- _What is being asked_
Set down again exactly the lines of the listing below that fall between the line holding "an isotropic $H^2$-cutoff, the" and the line holding "Choose a smooth", inclusive.

- _Entries shown_
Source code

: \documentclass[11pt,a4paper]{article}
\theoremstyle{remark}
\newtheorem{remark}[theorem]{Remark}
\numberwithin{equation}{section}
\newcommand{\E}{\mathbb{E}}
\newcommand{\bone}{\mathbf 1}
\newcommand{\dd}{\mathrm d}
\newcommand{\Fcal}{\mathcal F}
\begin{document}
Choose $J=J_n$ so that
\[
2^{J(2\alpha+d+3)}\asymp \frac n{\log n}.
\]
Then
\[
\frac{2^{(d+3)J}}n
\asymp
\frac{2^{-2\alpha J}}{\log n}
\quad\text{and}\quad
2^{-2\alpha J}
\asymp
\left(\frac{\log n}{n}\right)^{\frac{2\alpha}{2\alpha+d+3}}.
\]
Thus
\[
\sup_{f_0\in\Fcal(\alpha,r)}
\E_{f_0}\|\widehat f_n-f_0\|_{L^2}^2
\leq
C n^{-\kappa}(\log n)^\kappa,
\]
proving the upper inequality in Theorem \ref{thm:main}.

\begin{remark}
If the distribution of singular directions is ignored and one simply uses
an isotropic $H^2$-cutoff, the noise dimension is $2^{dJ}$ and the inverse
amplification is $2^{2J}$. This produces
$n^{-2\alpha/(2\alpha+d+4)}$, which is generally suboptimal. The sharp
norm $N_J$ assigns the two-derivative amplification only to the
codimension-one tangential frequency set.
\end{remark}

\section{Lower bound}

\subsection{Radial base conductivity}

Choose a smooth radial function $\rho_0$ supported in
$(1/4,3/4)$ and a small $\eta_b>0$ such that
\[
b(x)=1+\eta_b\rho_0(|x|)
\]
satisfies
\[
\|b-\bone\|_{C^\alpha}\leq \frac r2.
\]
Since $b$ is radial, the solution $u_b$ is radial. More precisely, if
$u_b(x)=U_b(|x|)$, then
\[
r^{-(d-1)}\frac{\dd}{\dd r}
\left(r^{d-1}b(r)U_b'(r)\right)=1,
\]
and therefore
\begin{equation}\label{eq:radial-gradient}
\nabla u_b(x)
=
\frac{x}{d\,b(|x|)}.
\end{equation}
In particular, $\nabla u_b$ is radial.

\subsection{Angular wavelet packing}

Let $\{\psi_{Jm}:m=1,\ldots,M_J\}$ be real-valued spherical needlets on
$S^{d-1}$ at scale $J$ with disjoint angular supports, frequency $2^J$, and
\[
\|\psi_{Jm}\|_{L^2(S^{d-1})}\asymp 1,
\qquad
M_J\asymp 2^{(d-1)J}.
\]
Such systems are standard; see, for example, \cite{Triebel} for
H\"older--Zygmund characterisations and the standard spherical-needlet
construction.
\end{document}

- _Reply to the task_
an isotropic $H^2$-cutoff, the noise dimension is $2^{dJ}$ and the inverse
amplification is $2^{2J}$. This produces
$n^{-2\alpha/(2\alpha+d+4)}$, which is generally suboptimal. The sharp
norm $N_J$ assigns the two-derivative amplification only to the
codimension-one tangential frequency set.
\end{remark}

\section{Lower bound}

\subsection{Radial base conductivity}

Choose a smooth radial function $\rho_0$ supported in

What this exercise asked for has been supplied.